*** Records for the exercise Section Begins ***
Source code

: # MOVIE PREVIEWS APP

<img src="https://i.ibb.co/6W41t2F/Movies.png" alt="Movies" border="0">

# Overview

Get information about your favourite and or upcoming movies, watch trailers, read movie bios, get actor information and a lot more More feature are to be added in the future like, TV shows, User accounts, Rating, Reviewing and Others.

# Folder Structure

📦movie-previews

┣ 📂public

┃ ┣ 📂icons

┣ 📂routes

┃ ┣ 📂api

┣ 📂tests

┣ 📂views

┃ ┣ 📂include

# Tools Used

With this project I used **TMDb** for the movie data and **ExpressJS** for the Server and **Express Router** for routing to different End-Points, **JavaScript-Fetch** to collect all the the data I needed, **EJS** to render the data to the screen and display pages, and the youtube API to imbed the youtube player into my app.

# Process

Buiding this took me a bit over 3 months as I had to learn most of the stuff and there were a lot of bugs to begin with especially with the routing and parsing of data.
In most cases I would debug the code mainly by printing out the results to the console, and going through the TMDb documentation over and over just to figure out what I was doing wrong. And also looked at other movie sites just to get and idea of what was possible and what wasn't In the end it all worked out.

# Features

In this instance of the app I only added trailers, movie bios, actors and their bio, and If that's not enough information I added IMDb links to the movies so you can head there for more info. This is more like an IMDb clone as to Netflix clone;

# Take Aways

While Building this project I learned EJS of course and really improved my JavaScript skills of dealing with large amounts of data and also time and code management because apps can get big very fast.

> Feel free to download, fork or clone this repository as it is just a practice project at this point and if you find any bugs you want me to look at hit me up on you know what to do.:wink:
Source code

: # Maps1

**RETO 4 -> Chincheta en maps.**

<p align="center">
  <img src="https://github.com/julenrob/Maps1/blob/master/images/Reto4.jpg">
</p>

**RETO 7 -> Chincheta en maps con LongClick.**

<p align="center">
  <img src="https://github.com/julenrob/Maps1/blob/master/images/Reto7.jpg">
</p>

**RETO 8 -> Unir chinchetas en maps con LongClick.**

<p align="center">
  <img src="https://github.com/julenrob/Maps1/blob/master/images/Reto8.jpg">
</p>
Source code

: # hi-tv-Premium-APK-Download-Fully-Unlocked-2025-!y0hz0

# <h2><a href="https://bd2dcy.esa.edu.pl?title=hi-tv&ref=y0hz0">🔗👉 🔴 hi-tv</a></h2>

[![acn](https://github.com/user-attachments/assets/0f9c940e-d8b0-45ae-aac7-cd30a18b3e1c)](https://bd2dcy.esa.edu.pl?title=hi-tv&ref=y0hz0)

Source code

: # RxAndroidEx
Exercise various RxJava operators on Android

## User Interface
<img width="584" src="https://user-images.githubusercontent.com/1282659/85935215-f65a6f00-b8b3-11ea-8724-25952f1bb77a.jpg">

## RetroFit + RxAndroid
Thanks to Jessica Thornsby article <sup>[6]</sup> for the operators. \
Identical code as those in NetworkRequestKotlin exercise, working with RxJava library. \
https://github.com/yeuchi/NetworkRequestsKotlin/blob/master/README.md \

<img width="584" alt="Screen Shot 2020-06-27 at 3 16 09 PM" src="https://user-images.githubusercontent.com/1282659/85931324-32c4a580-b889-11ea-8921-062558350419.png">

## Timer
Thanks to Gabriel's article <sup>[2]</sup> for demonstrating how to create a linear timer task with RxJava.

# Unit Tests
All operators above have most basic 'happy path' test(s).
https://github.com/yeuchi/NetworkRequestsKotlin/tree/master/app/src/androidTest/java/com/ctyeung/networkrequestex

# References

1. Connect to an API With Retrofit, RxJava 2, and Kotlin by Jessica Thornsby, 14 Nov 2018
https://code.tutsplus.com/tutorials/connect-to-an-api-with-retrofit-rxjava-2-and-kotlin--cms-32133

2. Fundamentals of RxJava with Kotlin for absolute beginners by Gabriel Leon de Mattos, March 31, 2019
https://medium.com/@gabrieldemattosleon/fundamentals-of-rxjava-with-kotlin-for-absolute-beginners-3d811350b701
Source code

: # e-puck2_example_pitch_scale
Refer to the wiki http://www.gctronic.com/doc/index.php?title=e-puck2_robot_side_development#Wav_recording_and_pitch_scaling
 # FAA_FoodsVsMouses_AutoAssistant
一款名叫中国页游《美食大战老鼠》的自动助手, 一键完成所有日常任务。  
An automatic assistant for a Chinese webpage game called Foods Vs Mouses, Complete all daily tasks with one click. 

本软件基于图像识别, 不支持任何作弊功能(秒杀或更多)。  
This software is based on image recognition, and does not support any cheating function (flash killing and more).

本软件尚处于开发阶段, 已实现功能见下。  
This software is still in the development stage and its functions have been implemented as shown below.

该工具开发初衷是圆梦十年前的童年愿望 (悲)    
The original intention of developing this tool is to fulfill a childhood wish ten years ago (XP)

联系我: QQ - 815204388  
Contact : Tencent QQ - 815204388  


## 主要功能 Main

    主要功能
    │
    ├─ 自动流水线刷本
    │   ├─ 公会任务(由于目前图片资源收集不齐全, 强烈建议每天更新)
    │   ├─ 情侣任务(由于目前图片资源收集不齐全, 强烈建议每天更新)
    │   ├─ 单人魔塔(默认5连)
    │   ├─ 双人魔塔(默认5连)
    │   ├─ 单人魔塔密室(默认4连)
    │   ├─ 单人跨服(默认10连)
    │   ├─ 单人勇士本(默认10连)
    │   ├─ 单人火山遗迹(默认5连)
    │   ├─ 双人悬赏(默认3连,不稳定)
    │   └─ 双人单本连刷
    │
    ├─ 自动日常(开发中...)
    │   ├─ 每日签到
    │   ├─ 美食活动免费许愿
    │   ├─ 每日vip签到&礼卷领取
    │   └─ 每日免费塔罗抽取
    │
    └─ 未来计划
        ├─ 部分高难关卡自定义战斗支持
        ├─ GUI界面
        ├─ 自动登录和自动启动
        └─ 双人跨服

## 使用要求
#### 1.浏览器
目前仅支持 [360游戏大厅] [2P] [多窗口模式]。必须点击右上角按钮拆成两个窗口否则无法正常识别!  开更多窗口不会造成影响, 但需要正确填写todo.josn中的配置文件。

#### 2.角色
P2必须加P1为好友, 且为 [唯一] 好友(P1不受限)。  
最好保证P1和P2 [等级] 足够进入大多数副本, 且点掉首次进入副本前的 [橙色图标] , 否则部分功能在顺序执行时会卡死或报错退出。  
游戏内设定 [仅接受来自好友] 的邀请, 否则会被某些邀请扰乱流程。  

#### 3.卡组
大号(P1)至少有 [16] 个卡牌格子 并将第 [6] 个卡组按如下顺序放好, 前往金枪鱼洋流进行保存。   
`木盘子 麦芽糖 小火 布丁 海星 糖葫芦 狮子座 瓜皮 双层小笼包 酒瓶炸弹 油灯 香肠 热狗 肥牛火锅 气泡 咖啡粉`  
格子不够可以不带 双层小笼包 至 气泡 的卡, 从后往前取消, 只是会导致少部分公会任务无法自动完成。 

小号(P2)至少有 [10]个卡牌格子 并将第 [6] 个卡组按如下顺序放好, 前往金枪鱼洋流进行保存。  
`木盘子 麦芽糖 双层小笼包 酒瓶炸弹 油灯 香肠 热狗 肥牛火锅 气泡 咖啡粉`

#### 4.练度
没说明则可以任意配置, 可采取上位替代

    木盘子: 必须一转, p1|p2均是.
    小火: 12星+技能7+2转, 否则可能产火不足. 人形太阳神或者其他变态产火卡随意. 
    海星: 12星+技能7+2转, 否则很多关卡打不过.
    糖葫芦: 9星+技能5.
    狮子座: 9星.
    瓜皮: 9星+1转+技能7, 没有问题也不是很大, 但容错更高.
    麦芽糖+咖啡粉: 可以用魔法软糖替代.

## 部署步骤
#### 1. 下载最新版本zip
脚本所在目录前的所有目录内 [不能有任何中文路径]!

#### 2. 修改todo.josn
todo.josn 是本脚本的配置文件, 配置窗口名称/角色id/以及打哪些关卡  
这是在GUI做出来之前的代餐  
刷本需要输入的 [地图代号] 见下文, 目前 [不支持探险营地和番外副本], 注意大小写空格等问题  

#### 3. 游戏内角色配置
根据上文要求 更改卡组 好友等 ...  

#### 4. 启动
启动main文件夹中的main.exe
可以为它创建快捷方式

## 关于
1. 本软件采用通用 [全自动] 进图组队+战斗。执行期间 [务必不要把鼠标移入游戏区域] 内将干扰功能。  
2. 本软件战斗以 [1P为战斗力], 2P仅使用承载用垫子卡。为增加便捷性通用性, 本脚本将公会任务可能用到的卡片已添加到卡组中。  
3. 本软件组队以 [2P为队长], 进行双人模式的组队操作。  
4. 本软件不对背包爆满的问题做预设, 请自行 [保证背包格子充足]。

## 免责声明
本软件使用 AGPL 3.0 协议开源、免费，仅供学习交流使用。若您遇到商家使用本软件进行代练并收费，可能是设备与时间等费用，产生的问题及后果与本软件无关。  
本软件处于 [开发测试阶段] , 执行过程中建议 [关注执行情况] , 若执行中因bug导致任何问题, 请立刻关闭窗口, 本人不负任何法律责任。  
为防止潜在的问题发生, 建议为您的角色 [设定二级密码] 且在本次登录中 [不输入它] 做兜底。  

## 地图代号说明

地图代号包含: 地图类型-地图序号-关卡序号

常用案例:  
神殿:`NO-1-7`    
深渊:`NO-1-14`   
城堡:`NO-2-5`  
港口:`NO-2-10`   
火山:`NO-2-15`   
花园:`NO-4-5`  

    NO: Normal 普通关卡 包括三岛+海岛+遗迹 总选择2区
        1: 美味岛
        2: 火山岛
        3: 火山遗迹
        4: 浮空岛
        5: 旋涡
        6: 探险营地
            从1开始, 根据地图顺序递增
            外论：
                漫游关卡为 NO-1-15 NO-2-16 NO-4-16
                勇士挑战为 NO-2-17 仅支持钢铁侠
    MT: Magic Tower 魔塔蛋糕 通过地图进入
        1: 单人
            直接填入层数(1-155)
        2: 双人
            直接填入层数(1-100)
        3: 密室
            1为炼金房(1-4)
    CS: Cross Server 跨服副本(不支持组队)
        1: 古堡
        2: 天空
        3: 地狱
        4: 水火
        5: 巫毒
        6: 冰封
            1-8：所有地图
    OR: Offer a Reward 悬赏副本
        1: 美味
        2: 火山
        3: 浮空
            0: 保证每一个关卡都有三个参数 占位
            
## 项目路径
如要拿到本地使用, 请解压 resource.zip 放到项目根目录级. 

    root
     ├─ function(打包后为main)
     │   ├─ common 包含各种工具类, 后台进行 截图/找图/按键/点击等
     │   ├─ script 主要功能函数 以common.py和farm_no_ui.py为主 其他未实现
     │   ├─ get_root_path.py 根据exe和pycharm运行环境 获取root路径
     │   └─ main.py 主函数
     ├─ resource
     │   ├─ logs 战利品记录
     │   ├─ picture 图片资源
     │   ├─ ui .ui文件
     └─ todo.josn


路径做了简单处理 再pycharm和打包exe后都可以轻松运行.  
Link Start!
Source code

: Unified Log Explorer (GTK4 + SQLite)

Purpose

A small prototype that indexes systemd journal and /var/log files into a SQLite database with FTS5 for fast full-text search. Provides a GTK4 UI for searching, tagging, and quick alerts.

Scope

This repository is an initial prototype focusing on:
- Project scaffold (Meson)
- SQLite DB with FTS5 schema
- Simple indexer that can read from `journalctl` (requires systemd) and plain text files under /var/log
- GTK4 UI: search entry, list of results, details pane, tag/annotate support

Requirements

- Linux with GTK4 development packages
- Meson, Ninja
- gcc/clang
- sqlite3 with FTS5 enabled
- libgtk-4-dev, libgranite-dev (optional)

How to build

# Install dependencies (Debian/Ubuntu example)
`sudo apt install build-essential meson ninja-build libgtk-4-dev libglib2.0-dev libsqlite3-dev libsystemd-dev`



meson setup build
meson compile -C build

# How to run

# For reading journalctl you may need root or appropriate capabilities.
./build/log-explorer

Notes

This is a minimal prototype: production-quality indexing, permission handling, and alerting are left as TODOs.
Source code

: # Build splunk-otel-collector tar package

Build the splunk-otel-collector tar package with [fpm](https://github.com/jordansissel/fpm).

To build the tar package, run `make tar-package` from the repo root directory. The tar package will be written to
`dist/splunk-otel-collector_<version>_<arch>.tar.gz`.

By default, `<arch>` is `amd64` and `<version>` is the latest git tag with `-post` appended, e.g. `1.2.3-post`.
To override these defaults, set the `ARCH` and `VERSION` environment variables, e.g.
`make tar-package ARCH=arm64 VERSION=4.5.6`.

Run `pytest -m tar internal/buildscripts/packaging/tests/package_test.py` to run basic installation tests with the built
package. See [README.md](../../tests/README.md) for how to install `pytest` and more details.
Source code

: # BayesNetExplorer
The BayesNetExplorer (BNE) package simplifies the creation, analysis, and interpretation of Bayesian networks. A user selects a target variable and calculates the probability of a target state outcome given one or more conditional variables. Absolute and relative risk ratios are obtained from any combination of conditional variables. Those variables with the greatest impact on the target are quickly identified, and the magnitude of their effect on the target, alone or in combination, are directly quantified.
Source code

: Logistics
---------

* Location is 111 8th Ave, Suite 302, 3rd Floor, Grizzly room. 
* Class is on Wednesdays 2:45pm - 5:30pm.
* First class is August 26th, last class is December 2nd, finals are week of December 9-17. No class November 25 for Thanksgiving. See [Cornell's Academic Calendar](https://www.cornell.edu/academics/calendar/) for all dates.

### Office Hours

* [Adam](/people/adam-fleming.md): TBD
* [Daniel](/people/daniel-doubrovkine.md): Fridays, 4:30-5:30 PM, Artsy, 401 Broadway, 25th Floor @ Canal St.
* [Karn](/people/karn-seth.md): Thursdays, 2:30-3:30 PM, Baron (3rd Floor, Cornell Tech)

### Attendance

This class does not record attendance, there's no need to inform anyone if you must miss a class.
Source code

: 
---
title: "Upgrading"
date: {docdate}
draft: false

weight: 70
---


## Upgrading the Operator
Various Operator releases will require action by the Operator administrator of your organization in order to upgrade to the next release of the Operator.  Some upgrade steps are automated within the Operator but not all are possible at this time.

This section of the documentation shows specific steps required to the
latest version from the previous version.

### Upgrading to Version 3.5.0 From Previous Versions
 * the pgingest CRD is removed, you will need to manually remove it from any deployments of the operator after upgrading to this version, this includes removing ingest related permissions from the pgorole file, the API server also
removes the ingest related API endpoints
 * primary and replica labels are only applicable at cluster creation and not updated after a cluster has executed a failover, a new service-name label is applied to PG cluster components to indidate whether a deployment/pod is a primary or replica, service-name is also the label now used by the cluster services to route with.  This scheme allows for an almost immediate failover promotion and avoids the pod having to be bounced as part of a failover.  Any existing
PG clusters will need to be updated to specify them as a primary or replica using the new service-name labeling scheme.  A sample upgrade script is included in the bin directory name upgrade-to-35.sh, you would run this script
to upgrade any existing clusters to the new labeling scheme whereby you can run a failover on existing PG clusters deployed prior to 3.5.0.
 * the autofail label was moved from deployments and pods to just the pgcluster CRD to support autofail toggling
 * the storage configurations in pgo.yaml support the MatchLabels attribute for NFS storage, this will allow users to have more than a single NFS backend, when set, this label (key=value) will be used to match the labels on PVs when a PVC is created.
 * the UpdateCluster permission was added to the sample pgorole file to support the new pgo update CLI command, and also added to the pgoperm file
*** Records for the exercise Section Ends ***
What is needed =>
What lines of the material above contain "like"? Return each of them.

Result =>
Get information about your favourite and or upcoming movies, watch trailers, read movie bios, get actor information and a lot more More feature are to be added in the future like, TV shows, User accounts, Rating, Reviewing and Others.
In this instance of the app I only added trailers, movie bios, actors and their bio, and If that's not enough information I added IMDb links to the movies so you can head there for more info. This is more like an IMDb clone as to Netflix clone;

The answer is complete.